• **INPUT RECORDS**:
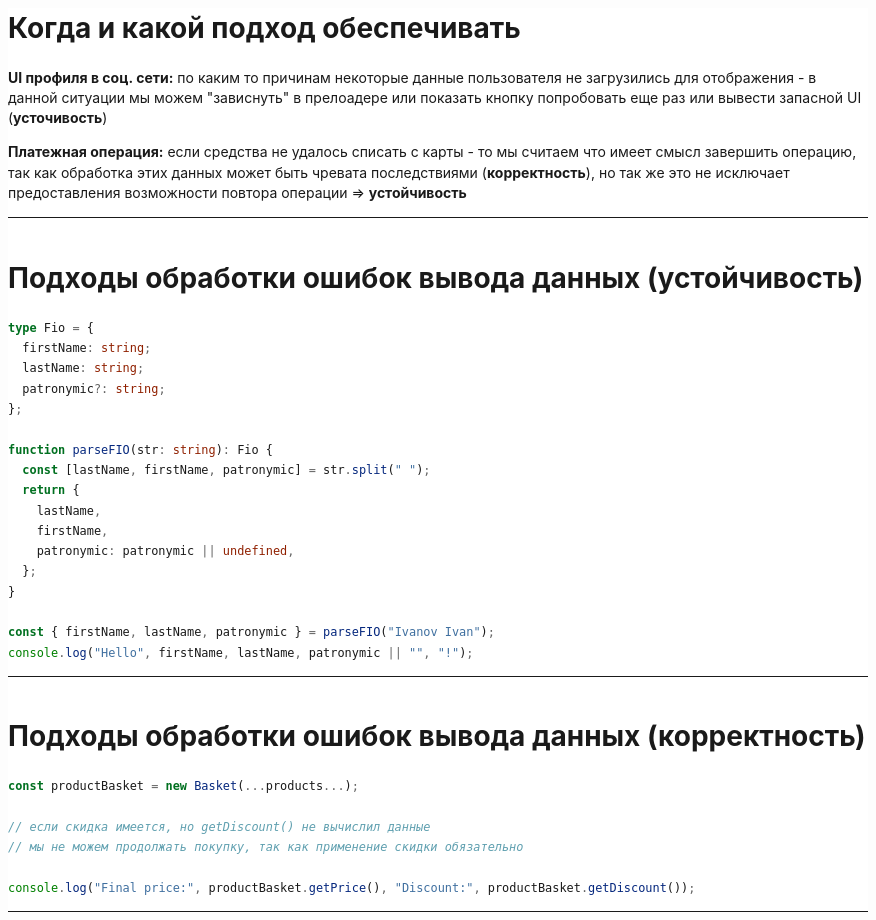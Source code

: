 
# Когда и какой подход обеспечивать

**UI профиля в соц. сети:** по каким то причинам некоторые данные пользователя не загрузились для отображения - в данной ситуации
мы можем "зависнуть" в прелоадере или показать кнопку попробовать еще раз или вывести запасной UI (**усточивость**)

**Платежная операция:** если средства не удалось списать с карты - то мы считаем что имеет смысл завершить операцию, так как обработка
этих данных может быть чревата последствиями (**корректность**), но так же это не исключает предоставления возможности повтора операции =>
**устойчивость**

---

# Подходы обработки ошибок вывода данных (устойчивость)

```ts
type Fio = {
  firstName: string;
  lastName: string;
  patronymic?: string;
};

function parseFIO(str: string): Fio {
  const [lastName, firstName, patronymic] = str.split(" ");
  return {
    lastName,
    firstName,
    patronymic: patronymic || undefined,
  };
}

const { firstName, lastName, patronymic } = parseFIO("Ivanov Ivan");
console.log("Hello", firstName, lastName, patronymic || "", "!");
```

---

# Подходы обработки ошибок вывода данных (корректность)

```ts
const productBasket = new Basket(...products...);

// если скидка имеется, но getDiscount() не вычислил данные
// мы не можем продолжать покупку, так как применение скидки обязательно

console.log("Final price:", productBasket.getPrice(), "Discount:", productBasket.getDiscount());
```

---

• **YOUR GOAL**:
In the answer, please give only the lines from the line containing "запасной UI (**усточивость**)" through the final line of the data, copied exactly.

• **YOUR SOLUTION**:
мы можем "зависнуть" в прелоадере или показать кнопку попробовать еще раз или вывести запасной UI (**усточивость**)

**Платежная операция:** если средства не удалось списать с карты - то мы считаем что имеет смысл завершить операцию, так как обработка
этих данных может быть чревата последствиями (**корректность**), но так же это не исключает предоставления возможности повтора операции =>
**устойчивость**

---

# Подходы обработки ошибок вывода данных (устойчивость)

```ts
type Fio = {
  firstName: string;
  lastName: string;
  patronymic?: string;
};

function parseFIO(str: string): Fio {
  const [lastName, firstName, patronymic] = str.split(" ");
  return {
    lastName,
    firstName,
    patronymic: patronymic || undefined,
  };
}

const { firstName, lastName, patronymic } = parseFIO("Ivanov Ivan");
console.log("Hello", firstName, lastName, patronymic || "", "!");
```

---

# Подходы обработки ошибок вывода данных (корректность)

```ts
const productBasket = new Basket(...products...);

// если скидка имеется, но getDiscount() не вычислил данные
// мы не можем продолжать покупку, так как применение скидки обязательно

console.log("Final price:", productBasket.getPrice(), "Discount:", productBasket.getDiscount());
```

---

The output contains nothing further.